What you have to do:
Look through the entries below and return all lines including the word "shields".

Items from a data source

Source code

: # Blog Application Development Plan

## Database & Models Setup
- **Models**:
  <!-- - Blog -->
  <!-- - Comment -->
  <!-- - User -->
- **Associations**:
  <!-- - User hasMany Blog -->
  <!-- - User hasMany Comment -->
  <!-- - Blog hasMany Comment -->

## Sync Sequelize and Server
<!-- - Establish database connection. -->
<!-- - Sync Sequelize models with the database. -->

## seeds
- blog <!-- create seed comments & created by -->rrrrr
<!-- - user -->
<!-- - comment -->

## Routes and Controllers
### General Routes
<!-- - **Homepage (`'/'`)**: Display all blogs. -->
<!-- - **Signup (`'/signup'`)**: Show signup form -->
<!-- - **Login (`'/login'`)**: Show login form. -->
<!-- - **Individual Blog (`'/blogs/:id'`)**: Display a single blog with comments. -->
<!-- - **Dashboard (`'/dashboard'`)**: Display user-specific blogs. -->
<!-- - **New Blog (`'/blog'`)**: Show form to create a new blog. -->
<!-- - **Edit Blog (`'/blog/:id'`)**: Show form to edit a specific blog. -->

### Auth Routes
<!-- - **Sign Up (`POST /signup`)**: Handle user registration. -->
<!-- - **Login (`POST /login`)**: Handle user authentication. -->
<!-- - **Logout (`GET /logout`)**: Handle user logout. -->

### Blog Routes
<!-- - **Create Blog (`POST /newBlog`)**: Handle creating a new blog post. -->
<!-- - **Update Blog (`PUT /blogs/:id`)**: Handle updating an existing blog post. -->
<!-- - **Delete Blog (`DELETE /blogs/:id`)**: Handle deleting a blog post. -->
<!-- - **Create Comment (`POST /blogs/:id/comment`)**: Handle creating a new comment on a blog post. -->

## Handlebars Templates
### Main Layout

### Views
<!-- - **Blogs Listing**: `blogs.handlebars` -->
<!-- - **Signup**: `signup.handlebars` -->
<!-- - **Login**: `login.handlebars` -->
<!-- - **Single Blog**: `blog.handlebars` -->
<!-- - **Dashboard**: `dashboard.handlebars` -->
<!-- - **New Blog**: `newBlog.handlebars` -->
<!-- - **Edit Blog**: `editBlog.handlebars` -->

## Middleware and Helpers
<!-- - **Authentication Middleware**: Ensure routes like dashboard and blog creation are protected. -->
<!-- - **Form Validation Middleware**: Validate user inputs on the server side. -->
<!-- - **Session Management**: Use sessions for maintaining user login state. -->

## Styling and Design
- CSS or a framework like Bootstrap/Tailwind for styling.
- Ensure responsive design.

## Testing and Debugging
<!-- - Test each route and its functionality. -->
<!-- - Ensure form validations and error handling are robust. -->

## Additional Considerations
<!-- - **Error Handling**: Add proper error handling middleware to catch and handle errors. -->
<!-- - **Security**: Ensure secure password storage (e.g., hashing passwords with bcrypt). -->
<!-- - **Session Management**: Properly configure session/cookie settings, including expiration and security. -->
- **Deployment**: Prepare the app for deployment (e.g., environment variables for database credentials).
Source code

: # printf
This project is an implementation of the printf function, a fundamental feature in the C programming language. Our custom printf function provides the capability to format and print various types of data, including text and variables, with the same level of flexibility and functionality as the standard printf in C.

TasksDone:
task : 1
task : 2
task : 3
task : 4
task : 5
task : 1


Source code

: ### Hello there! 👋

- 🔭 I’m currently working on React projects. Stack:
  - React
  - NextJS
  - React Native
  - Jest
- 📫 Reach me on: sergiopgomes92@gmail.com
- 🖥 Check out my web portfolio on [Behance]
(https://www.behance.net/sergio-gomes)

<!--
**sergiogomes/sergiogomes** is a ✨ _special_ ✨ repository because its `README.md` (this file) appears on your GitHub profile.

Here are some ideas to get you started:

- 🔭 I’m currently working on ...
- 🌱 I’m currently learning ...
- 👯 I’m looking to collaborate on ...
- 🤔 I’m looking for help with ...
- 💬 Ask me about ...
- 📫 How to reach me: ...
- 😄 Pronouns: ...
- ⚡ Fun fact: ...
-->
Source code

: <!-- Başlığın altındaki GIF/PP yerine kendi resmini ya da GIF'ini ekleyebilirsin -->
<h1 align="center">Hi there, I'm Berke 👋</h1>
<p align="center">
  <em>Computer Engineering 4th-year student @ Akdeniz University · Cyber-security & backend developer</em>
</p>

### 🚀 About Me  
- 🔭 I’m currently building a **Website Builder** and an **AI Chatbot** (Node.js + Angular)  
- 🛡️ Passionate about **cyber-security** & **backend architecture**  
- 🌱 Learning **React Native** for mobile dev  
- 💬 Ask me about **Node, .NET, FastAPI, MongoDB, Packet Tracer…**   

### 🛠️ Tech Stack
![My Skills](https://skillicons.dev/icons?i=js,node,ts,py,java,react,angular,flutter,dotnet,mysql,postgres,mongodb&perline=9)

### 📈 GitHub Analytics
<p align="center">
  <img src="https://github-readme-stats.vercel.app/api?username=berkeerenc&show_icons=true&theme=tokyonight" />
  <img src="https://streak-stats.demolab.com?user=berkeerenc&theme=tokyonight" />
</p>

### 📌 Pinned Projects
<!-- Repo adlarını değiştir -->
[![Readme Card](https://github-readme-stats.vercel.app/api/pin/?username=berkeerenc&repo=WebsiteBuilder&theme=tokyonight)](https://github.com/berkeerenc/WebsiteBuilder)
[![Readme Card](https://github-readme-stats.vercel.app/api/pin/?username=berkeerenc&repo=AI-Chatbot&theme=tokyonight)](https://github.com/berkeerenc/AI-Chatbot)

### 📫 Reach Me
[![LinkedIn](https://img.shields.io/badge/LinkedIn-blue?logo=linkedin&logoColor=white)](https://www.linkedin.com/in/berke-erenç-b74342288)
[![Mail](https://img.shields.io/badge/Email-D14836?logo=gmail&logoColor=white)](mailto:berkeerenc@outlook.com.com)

Result for this exercise:
[![LinkedIn](https://img.shields.io/badge/LinkedIn-blue?logo=linkedin&logoColor=white)](https://www.linkedin.com/in/berke-erenç-b74342288)
[![Mail](https://img.shields.io/badge/Email-D14836?logo=gmail&logoColor=white)](mailto:berkeerenc@outlook.com.com)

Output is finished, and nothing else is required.